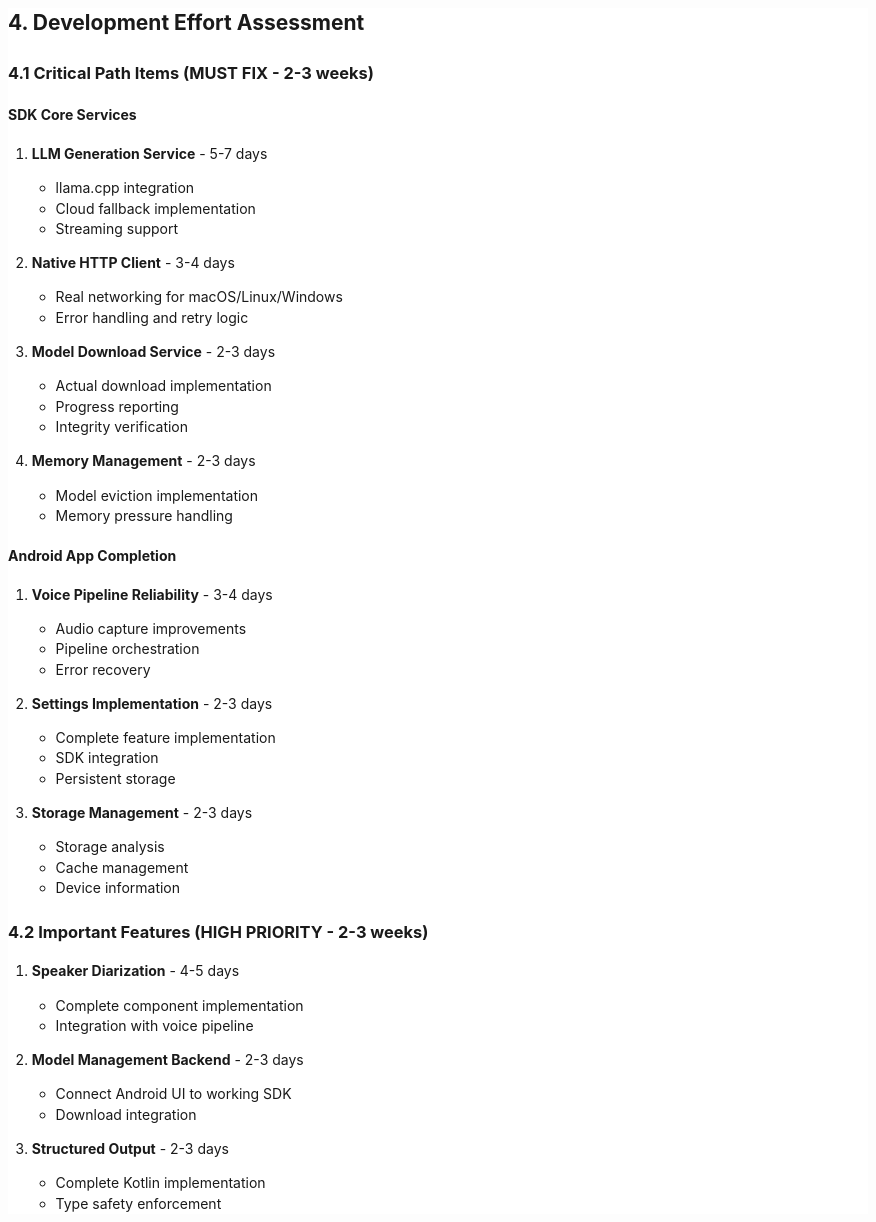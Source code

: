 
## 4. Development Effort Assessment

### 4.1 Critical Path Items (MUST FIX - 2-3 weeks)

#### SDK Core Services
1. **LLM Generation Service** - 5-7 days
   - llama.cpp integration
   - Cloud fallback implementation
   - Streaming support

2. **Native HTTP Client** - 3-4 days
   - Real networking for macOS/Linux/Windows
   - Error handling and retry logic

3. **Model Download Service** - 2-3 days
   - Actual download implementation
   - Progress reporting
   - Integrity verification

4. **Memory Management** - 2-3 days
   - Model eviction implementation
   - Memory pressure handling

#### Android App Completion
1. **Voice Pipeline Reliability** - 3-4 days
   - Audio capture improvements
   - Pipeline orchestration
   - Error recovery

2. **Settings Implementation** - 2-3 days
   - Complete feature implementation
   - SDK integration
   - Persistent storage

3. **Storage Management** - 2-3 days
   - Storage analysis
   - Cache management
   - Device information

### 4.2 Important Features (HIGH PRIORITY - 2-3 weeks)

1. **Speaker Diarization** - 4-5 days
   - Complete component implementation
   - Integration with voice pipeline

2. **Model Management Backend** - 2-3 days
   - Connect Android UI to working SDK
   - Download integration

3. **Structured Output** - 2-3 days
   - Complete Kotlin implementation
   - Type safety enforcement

● **Task details**:
Output exactly the lines of the material above from the one containing "- Integrity verification" up to and including the one containing "2. **Settings Implementation** - 2-3 days".

● **Exercise solution**:
   - Integrity verification

4. **Memory Management** - 2-3 days
   - Model eviction implementation
   - Memory pressure handling

#### Android App Completion
1. **Voice Pipeline Reliability** - 3-4 days
   - Audio capture improvements
   - Pipeline orchestration
   - Error recovery

2. **Settings Implementation** - 2-3 days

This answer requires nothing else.